[Dataset entries]
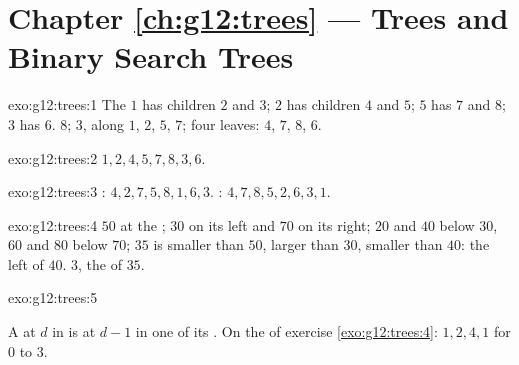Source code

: \section*{Chapter \ref{ch:g12:trees} --- Trees and Binary Search Trees}

\begin{solution}{exo:g12:trees:1}
The  $1$ has children $2$ and $3$; $2$ has children $4$ and $5$; $5$ has $7$ and $8$; $3$ has $6$.  $8$;
 $3$, along $1$, $2$, $5$, $7$; four leaves: $4$, $7$, $8$, $6$.
\end{solution}

\begin{solution}{exo:g12:trees:2}
$1, 2, 4, 5, 7, 8, 3, 6$.
\end{solution}

\begin{solution}{exo:g12:trees:3}
: $4, 2, 7, 5, 8, 1, 6, 3$. : $4, 7, 8, 5, 2, 6, 3, 1$.
\end{solution}

\begin{solution}{exo:g12:trees:4}
$50$ at the ; $30$ on its left and $70$ on its right; $20$ and $40$ below $30$, $60$ and $80$ below $70$; $35$ is
smaller than $50$, larger than $30$, smaller than $40$: the left  of $40$.  $3$, the  of $35$.
\end{solution}

\begin{solution}{exo:g12:trees:5}
\smallskip\noindent\hspace*{2em}

\noindent\hspace*{4em}

\noindent\hspace*{6em}

\noindent\hspace*{4em}

\noindent\hspace*{6em}

\noindent\hspace*{4em}

\smallskip\noindent A  at  $d$ in  is at  $d - 1$ in one of its . On the  of
exercise \ref{exo:g12:trees:4}: $1, 2, 4, 1$ for  $0$ to $3$.
\end{solution}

The problem: Skip the pictures and transcribe the rest of the records exactly.

Reply to the exercise:
Source code

: \section*{Chapter \ref{ch:g12:trees} --- Trees and Binary Search Trees}

\begin{solution}{exo:g12:trees:1}
The  $1$ has children $2$ and $3$; $2$ has children $4$ and $5$; $5$ has $7$ and $8$; $3$ has $6$.  $8$;
 $3$, along $1$, $2$, $5$, $7$; four leaves: $4$, $7$, $8$, $6$.
\end{solution}

\begin{solution}{exo:g12:trees:2}
$1, 2, 4, 5, 7, 8, 3, 6$.
\end{solution}

\begin{solution}{exo:g12:trees:3}
: $4, 2, 7, 5, 8, 1, 6, 3$. : $4, 7, 8, 5, 2, 6, 3, 1$.
\end{solution}

\begin{solution}{exo:g12:trees:4}
$50$ at the ; $30$ on its left and $70$ on its right; $20$ and $40$ below $30$, $60$ and $80$ below $70$; $35$ is
smaller than $50$, larger than $30$, smaller than $40$: the left  of $40$.  $3$, the  of $35$.
\end{solution}

\begin{solution}{exo:g12:trees:5}
\smallskip\noindent\hspace*{2em}

\noindent\hspace*{4em}

\noindent\hspace*{6em}

\noindent\hspace*{4em}

\noindent\hspace*{6em}

\noindent\hspace*{4em}

\smallskip\noindent A  at  $d$ in  is at  $d - 1$ in one of its . On the  of
exercise \ref{exo:g12:trees:4}: $1, 2, 4, 1$ for  $0$ to $3$.
\end{solution}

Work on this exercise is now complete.